Work to be completed » Identify all lines of the data containing the string "upstream" and copy them.

Dataset entries »
┌──

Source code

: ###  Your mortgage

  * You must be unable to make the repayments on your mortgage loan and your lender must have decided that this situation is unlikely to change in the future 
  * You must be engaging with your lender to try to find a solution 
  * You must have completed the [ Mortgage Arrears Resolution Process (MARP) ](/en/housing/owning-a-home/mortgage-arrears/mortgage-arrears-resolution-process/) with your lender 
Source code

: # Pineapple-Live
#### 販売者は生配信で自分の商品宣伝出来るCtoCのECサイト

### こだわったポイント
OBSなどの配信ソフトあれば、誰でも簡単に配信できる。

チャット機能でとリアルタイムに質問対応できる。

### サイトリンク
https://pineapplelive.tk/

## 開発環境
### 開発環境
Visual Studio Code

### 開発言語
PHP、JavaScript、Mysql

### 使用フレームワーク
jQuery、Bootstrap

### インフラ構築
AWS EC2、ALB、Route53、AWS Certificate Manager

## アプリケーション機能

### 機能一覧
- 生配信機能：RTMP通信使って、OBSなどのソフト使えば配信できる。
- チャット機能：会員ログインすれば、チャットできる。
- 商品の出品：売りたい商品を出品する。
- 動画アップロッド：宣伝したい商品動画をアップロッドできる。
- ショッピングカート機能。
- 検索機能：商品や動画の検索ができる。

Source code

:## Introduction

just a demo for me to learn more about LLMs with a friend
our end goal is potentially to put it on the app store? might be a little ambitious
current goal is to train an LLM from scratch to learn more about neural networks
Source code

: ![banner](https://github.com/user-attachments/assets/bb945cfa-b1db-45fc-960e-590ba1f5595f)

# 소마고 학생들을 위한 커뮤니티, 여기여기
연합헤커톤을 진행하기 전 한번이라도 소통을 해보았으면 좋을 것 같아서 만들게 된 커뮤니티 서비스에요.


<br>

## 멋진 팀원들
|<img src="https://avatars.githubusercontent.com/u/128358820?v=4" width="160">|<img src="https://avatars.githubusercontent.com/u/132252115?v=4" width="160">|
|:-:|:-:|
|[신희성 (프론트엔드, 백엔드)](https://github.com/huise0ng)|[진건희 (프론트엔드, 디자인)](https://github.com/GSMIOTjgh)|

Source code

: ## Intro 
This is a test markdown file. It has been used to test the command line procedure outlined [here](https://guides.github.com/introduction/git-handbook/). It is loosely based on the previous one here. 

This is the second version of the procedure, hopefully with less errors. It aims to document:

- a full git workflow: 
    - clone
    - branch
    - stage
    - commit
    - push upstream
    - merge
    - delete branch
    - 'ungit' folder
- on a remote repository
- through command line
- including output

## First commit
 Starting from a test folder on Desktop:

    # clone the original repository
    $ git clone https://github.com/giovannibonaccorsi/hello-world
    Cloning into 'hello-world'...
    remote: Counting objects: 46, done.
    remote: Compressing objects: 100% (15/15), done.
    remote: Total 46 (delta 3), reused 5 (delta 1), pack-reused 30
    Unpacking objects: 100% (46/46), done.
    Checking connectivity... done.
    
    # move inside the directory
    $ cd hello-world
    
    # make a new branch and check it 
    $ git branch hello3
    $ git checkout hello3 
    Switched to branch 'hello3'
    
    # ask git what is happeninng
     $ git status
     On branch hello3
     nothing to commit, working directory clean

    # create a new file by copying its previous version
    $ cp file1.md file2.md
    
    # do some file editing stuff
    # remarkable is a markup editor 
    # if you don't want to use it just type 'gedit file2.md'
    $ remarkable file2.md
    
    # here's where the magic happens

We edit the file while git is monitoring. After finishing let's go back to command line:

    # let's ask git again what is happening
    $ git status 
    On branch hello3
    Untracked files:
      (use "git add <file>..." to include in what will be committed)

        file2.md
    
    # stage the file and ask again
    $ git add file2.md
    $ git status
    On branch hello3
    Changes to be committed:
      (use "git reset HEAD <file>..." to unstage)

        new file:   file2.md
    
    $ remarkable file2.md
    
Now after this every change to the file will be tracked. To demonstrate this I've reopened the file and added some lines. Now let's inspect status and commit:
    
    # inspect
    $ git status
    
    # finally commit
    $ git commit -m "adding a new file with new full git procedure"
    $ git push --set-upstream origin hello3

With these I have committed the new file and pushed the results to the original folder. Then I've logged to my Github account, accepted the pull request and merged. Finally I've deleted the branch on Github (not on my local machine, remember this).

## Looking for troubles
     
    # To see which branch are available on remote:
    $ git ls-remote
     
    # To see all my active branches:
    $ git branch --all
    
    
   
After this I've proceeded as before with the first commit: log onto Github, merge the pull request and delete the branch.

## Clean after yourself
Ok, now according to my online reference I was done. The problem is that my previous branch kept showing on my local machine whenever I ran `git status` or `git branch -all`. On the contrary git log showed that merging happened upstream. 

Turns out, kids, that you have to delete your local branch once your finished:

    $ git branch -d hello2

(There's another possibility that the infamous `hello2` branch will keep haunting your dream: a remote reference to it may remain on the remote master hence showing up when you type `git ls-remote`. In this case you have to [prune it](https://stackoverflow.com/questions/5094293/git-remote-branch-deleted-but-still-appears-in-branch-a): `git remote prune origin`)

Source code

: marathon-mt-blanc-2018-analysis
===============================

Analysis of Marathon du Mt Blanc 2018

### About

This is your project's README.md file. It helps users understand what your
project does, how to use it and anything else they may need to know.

└──

Answer for the task »
    - push upstream
    $ git push --set-upstream origin hello3
Ok, now according to my online reference I was done. The problem is that my previous branch kept showing on my local machine whenever I ran `git status` or `git branch -all`. On the contrary git log showed that merging happened upstream. 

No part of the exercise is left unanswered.